▼

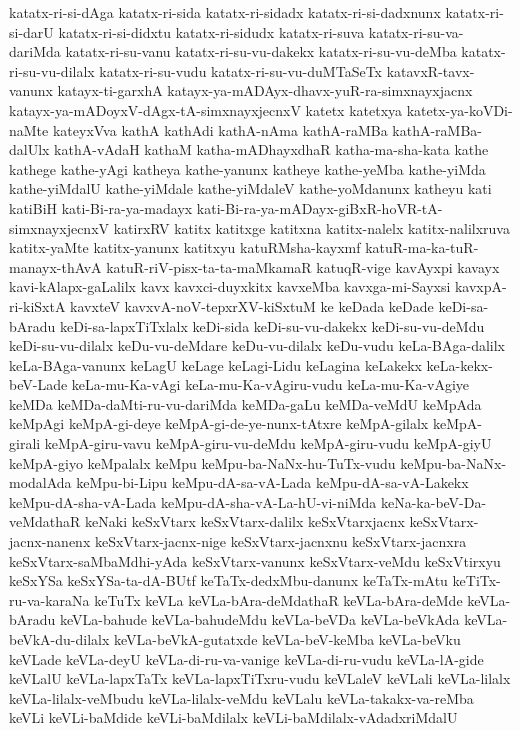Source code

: {katatx-ri-si-dAga
katatx-ri-sida
katatx-ri-sidadx
katatx-ri-si-dadxnunx
katatx-ri-si-darU
katatx-ri-si-didxtu
katatx-ri-sidudx
katatx-ri-suva
katatx-ri-su-va-dariMda
katatx-ri-su-vanu
katatx-ri-su-vu-dakekx
katatx-ri-su-vu-deMba
katatx-ri-su-vu-dilalx
katatx-ri-su-vudu
katatx-ri-su-vu-duMTaSeTx
katavxR-tavx-vanunx
katayx-ti-garxhA
katayx-ya-mADAyx-dhavx-yuR-ra-simxnayxjacnx
katayx-ya-mADoyxV-dAgx-tA-simxnayxjecnxV
katetx
katetxya
katetx-ya-koVDi-naMte
kateyxVva
kathA
kathAdi
kathA-nAma
kathA-raMBa
kathA-raMBa-dalUlx
kathA-vAdaH
kathaM
katha-mADhayxdhaR
katha-ma-sha-kata
kathe
kathege
kathe-yAgi
katheya
kathe-yanunx
katheye
kathe-yeMba
kathe-yiMda
kathe-yiMdalU
kathe-yiMdale
kathe-yiMdaleV
kathe-yoMdanunx
katheyu
kati
katiBiH
kati-Bi-ra-ya-madayx
kati-Bi-ra-ya-mADayx-giBxR-hoVR-tA-simxnayxjecnxV
katirxRV
katitx
katitxge
katitxna
katitx-nalelx
katitx-nalilxruva
katitx-yaMte
katitx-yanunx
katitxyu
katuRMsha-kayxmf
katuR-ma-ka-tuR-manayx-thAvA
katuR-riV-pisx-ta-ta-maMkamaR
katuqR-vige
kavAyxpi
kavayx
kavi-kAlapx-gaLalilx
kavx
kavxci-duyxkitx
kavxeMba
kavxga-mi-Sayxsi
kavxpA-ri-kiSxtA
kavxteV
kavxvA-noV-tepxrXV-kiSxtuM
ke
keDada
keDade
keDi-sa-bAradu
keDi-sa-lapxTiTxlalx
keDi-sida
keDi-su-vu-dakekx
keDi-su-vu-deMdu
keDi-su-vu-dilalx
keDu-vu-deMdare
keDu-vu-dilalx
keDu-vudu
keLa-BAga-dalilx
keLa-BAga-vanunx
keLagU
keLage
keLagi-Lidu
keLagina
keLakekx
keLa-kekx-beV-Lade
keLa-mu-Ka-vAgi
keLa-mu-Ka-vAgiru-vudu
keLa-mu-Ka-vAgiye
keMDa
keMDa-daMti-ru-vu-dariMda
keMDa-gaLu
keMDa-veMdU
keMpAda
keMpAgi
keMpA-gi-deye
keMpA-gi-de-ye-nunx-tAtxre
keMpA-gilalx
keMpA-girali
keMpA-giru-vavu
keMpA-giru-vu-deMdu
keMpA-giru-vudu
keMpA-giyU
keMpA-giyo
keMpalalx
keMpu
keMpu-ba-NaNx-hu-TuTx-vudu
keMpu-ba-NaNx-modalAda
keMpu-bi-Lipu
keMpu-dA-sa-vA-Lada
keMpu-dA-sa-vA-Lakekx
keMpu-dA-sha-vA-Lada
keMpu-dA-sha-vA-La-hU-vi-niMda
keNa-ka-beV-Da-veMdathaR
keNaki
keSxVtarx
keSxVtarx-dalilx
keSxVtarxjacnx
keSxVtarx-jacnx-nanenx
keSxVtarx-jacnx-nige
keSxVtarx-jacnxnu
keSxVtarx-jacnxra
keSxVtarx-saMbaMdhi-yAda
keSxVtarx-vanunx
keSxVtarx-veMdu
keSxVtirxyu
keSxYSa
keSxYSa-ta-dA-BUtf
keTaTx-dedxMbu-danunx
keTaTx-mAtu
keTiTx-ru-va-karaNa
keTuTx
keVLa
keVLa-bAra-deMdathaR
keVLa-bAra-deMde
keVLa-bAradu
keVLa-bahude
keVLa-bahudeMdu
keVLa-beVDa
keVLa-beVkAda
keVLa-beVkA-du-dilalx
keVLa-beVkA-gutatxde
keVLa-beV-keMba
keVLa-beVku
keVLade
keVLa-deyU
keVLa-di-ru-va-vanige
keVLa-di-ru-vudu
keVLa-lA-gide
keVLalU
keVLa-lapxTaTx
keVLa-lapxTiTxru-vudu
keVLaleV
keVLali
keVLa-lilalx
keVLa-lilalx-veMbudu
keVLa-lilalx-veMdu
keVLalu
keVLa-takakx-va-reMba
keVLi
keVLi-baMdide
keVLi-baMdilalx
keVLi-baMdilalx-vAdadxriMdalU
}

▲

The lines to return are those holding the string "keDi" anywhere in the listing above.

keDi-sa-bAradu
keDi-sa-lapxTiTxlalx
keDi-sida
keDi-su-vu-dakekx
keDi-su-vu-deMdu
keDi-su-vu-dilalx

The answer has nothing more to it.